Work task: Without altering anything, repeat each of the records.

Saved entries:
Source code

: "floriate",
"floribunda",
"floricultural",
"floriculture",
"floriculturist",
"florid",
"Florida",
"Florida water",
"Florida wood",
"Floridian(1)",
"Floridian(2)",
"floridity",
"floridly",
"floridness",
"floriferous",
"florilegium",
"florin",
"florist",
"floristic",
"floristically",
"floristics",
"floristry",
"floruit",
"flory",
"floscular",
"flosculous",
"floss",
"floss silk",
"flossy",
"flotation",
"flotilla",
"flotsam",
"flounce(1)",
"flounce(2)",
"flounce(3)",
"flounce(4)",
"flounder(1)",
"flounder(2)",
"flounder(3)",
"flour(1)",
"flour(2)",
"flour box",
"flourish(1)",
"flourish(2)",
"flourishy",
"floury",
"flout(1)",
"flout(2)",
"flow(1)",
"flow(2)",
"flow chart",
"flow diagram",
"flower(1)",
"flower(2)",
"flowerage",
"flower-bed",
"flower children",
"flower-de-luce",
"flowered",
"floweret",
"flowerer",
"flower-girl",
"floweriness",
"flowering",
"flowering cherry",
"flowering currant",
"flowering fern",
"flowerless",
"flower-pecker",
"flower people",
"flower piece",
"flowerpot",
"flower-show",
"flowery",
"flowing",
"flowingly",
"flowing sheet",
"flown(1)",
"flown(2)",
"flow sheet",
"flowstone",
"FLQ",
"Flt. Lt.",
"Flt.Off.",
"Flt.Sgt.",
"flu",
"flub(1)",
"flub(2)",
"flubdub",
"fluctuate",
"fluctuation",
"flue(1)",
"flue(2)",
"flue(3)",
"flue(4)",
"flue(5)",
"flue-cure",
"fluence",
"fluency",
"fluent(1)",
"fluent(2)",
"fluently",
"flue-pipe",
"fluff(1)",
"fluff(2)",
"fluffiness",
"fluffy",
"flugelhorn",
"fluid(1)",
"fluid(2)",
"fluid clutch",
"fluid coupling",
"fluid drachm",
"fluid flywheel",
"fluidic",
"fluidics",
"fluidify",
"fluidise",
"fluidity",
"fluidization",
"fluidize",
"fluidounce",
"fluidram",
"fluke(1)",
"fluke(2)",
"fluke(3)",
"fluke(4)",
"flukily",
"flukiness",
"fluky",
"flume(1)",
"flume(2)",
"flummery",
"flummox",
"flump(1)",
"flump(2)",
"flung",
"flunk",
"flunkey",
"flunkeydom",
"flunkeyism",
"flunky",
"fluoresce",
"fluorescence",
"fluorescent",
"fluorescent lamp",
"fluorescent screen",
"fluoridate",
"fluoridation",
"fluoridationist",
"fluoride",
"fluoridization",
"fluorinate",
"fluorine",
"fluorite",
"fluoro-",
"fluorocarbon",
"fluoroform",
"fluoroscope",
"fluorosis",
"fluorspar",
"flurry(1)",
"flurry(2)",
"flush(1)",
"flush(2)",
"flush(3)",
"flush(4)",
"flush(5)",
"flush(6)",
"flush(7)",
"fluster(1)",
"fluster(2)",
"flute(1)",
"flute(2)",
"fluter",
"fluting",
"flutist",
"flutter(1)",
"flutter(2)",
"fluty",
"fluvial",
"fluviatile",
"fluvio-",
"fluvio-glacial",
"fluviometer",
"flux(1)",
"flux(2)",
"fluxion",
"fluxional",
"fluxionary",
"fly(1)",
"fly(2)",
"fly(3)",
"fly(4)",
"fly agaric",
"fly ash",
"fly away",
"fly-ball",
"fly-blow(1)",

Response to this task:
Source code

: "floriate",
"floribunda",
"floricultural",
"floriculture",
"floriculturist",
"florid",
"Florida",
"Florida water",
"Florida wood",
"Floridian(1)",
"Floridian(2)",
"floridity",
"floridly",
"floridness",
"floriferous",
"florilegium",
"florin",
"florist",
"floristic",
"floristically",
"floristics",
"floristry",
"floruit",
"flory",
"floscular",
"flosculous",
"floss",
"floss silk",
"flossy",
"flotation",
"flotilla",
"flotsam",
"flounce(1)",
"flounce(2)",
"flounce(3)",
"flounce(4)",
"flounder(1)",
"flounder(2)",
"flounder(3)",
"flour(1)",
"flour(2)",
"flour box",
"flourish(1)",
"flourish(2)",
"flourishy",
"floury",
"flout(1)",
"flout(2)",
"flow(1)",
"flow(2)",
"flow chart",
"flow diagram",
"flower(1)",
"flower(2)",
"flowerage",
"flower-bed",
"flower children",
"flower-de-luce",
"flowered",
"floweret",
"flowerer",
"flower-girl",
"floweriness",
"flowering",
"flowering cherry",
"flowering currant",
"flowering fern",
"flowerless",
"flower-pecker",
"flower people",
"flower piece",
"flowerpot",
"flower-show",
"flowery",
"flowing",
"flowingly",
"flowing sheet",
"flown(1)",
"flown(2)",
"flow sheet",
"flowstone",
"FLQ",
"Flt. Lt.",
"Flt.Off.",
"Flt.Sgt.",
"flu",
"flub(1)",
"flub(2)",
"flubdub",
"fluctuate",
"fluctuation",
"flue(1)",
"flue(2)",
"flue(3)",
"flue(4)",
"flue(5)",
"flue-cure",
"fluence",
"fluency",
"fluent(1)",
"fluent(2)",
"fluently",
"flue-pipe",
"fluff(1)",
"fluff(2)",
"fluffiness",
"fluffy",
"flugelhorn",
"fluid(1)",
"fluid(2)",
"fluid clutch",
"fluid coupling",
"fluid drachm",
"fluid flywheel",
"fluidic",
"fluidics",
"fluidify",
"fluidise",
"fluidity",
"fluidization",
"fluidize",
"fluidounce",
"fluidram",
"fluke(1)",
"fluke(2)",
"fluke(3)",
"fluke(4)",
"flukily",
"flukiness",
"fluky",
"flume(1)",
"flume(2)",
"flummery",
"flummox",
"flump(1)",
"flump(2)",
"flung",
"flunk",
"flunkey",
"flunkeydom",
"flunkeyism",
"flunky",
"fluoresce",
"fluorescence",
"fluorescent",
"fluorescent lamp",
"fluorescent screen",
"fluoridate",
"fluoridation",
"fluoridationist",
"fluoride",
"fluoridization",
"fluorinate",
"fluorine",
"fluorite",
"fluoro-",
"fluorocarbon",
"fluoroform",
"fluoroscope",
"fluorosis",
"fluorspar",
"flurry(1)",
"flurry(2)",
"flush(1)",
"flush(2)",
"flush(3)",
"flush(4)",
"flush(5)",
"flush(6)",
"flush(7)",
"fluster(1)",
"fluster(2)",
"flute(1)",
"flute(2)",
"fluter",
"fluting",
"flutist",
"flutter(1)",
"flutter(2)",
"fluty",
"fluvial",
"fluviatile",
"fluvio-",
"fluvio-glacial",
"fluviometer",
"flux(1)",
"flux(2)",
"fluxion",
"fluxional",
"fluxionary",
"fly(1)",
"fly(2)",
"fly(3)",
"fly(4)",
"fly agaric",
"fly ash",
"fly away",
"fly-ball",
"fly-blow(1)",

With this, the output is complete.